If a bad football team gets better, surely it will win more games right? Not necessarily so in the Big 12. As Kansas fans well know, the schedule means everything in this league, and Kansas' is about to get a whole lot tougher. During Mark Mangino's tenure, Kansas would prey on the weaker teams of the Big 12 while failing to knock off the perennial powers. The Jayhawks run to the Orange Bowl was a prime example of this; Kansas cruised through a relatively easy Big 12 schedule before dropping its only league game against a worthy opponent in the Border Showdown against Missouri. Under Mangino, KU had no problem beating weak Iowa State, Kansas State and Colorado teams, while it usually got blown off the field by Texas, Oklahoma and Texas Tech.
With the Big 12's move to ten teams, Kansas will be forced to play the league's best teams every season. The Jayhawks will also be replacing a non-conference game with a league contest, which means fewer opportunities to schedule the "cupcakes" Mangino was often criticized for playing. Let's not overlook the importance of losing Colorado either - Kansas won four of its last five meetings with the Buffaloes, and Colorado had been one of the weakest teams in the Big 12 over the past several seasons.
What does all this mean for the Jayhawks? For starters, they will be an underdog every Saturday. After its opener, Kansas will not be favored in one game the rest of the year barring a ridiculous collapse from another Big 12 team. A tougher schedule means fewer opportunities for wins, and Kansas will no longer face Colorado - the victim of the Jayhawks' lone conference win last year.

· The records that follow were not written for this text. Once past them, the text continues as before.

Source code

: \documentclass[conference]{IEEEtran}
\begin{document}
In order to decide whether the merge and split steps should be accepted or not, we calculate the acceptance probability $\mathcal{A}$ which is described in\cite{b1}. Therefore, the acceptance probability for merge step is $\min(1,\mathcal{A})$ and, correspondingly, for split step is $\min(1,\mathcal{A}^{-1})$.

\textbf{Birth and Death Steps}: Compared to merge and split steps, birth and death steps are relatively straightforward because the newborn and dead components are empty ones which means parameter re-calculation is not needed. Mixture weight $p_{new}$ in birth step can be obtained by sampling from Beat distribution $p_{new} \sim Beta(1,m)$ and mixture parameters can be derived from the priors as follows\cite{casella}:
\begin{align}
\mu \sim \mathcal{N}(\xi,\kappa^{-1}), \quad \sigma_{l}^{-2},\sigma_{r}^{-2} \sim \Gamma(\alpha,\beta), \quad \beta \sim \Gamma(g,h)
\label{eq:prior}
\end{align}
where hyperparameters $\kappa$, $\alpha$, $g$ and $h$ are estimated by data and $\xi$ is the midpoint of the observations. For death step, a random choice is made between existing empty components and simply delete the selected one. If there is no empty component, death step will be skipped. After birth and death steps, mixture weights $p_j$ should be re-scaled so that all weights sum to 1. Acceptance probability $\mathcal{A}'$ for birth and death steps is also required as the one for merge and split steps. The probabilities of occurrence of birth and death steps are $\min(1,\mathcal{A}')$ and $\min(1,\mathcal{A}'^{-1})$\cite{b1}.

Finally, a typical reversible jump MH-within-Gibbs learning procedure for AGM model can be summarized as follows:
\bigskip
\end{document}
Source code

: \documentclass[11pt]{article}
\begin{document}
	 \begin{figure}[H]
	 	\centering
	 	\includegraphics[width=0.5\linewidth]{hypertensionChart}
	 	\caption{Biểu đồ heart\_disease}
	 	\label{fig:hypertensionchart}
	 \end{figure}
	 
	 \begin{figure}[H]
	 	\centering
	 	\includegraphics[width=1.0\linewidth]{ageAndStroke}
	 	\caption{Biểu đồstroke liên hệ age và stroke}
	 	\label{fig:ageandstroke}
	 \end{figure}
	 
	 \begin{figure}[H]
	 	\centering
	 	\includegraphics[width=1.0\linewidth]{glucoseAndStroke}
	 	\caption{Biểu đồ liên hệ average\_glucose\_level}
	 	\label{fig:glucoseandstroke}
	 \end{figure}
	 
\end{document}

Let's also not forget how far this team has to go. KU could have a 30 point improvement against Kansas State and Baylor next season and still lose. The Jayhawks weren't dropping close games last year, they were getting blown out by almost everyone in the league. While a 14 point loss to Baylor would be considered a failure for most schools, it would represent a colossal improvement for KU.
It seems almost impossible that Kansas could play worse football than it did last season. The Jayhawks were historically bad on offense and defense, and Turner Gill and his staff should have a better grasp on things in year two. Kansas is still fairly young, but a lot of young players got valuable experience last season. The Jayhawks also showed a few signs of life towards the end of the 2010 season, and the win over Colorado, as crazy as it was, had to have meant something. If Kansas can avoid the injury bug and its young players continue to improve, there is no reason that the product on the field should be better in 2011.
If (or more likely when) Kansas stumbles to another poor record, many fans will point out that the team failed to get better in year two. Jayhawk fans must keep in mind how far their team has to go, and that the new league schedule only makes things harder. Player development, margin of defeat and even basic execution will show if the Jayhawks are improving - not the team's record.